START Study material
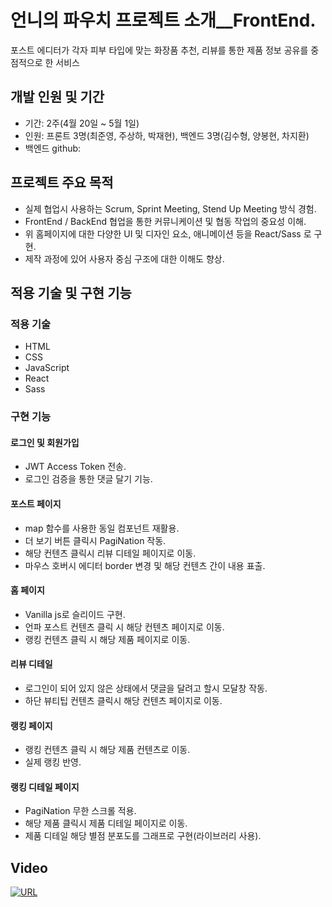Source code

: # 언니의 파우치 프로젝트 소개__FrontEnd.
포스트 에디터가 각자 피부 타입에 맞는 화장품 추천, 리뷰를 통한 제품 정보 공유를 중점적으로 한 서비스

## 개발 인원 및 기간
- 기간: 2주(4월 20일 ~ 5월 1일)
- 인원: 프론트 3명(최준영, 주상하, 박재현), 백엔드 3명(김수형, 양봉현, 차지환)
- 백엔드 github: 

## 프로젝트 주요 목적
- 실제 협업시 사용하는 Scrum, Sprint Meeting, Stend Up Meeting 방식 경험.
- FrontEnd / BackEnd 협업을 통한 커뮤니케이션 및 협동 작업의 중요성 이해.
- 위 홈페이지에 대한 다양한 UI 및 디자인 요소, 애니메이션 등을 React/Sass 로 구현.
- 제작 과정에 있어 사용자 중심 구조에 대한 이해도 향상.

## 적용 기술 및 구현 기능

### 적용 기술
- HTML
- CSS
- JavaScript
- React
- Sass

### 구현 기능

#### 로그인 및 회원가입

- JWT Access Token 전송.
- 로그인 검증을 통한 댓글 달기 기능.

#### 포스트 페이지

- map 함수를 사용한 동일 컴포넌트 재활용.
- 더 보기 버튼 클릭시 PagiNation 작동.
- 해당 컨텐츠 클릭시 리뷰 디테일 페이지로 이동.
- 마우스 호버시 에디터 border 변경 및 해당 컨텐츠 간이 내용 표출.

#### 홈 페이지

- Vanilla js로 슬리이드 구현.
- 언파 포스트 컨텐츠 클릭 시 해당 컨텐츠 페이지로 이동.
- 랭킹 컨텐츠 클릭 시 해당 제품 페이지로 이동.

#### 리뷰 디테일

- 로그인이 되어 있지 않은 상태에서 댓글을 달려고 할시 모달창 작동.
- 하단 뷰티팁 컨텐츠 클릭시 해당 컨텐츠 페이지로 이동.

#### 랭킹 페이지

- 랭킹 컨텐츠 클릭 시 해당 제품 컨텐츠로 이동.
- 실제 랭킹 반영.

#### 랭킹 디테일 페이지

- PagiNation 무한 스크롤 적용.
- 해당 제품 클릭시 제품 디테일 페이지로 이동.
- 제품 디테일 해당 별점 분포도를 그래프로 구현(라이브러리 사용).


## Video

[![URL](https://user-images.githubusercontent.com/60928021/82725804-8ab43d80-9d1a-11ea-8449-eb7de37073b2.png)](https://youtu.be/lJ7GSCtig0w)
END Study material
# What you should do
Lines from the one containing "- 랭킹 컨텐츠 클릭 시 해당 제품 컨텐츠로 이동." to the last line above, both included: copy these exactly and write nothing else.

# Response area
- 랭킹 컨텐츠 클릭 시 해당 제품 컨텐츠로 이동.
- 실제 랭킹 반영.

#### 랭킹 디테일 페이지

- PagiNation 무한 스크롤 적용.
- 해당 제품 클릭시 제품 디테일 페이지로 이동.
- 제품 디테일 해당 별점 분포도를 그래프로 구현(라이브러리 사용).


## Video

[![URL](https://user-images.githubusercontent.com/60928021/82725804-8ab43d80-9d1a-11ea-8449-eb7de37073b2.png)](https://youtu.be/lJ7GSCtig0w)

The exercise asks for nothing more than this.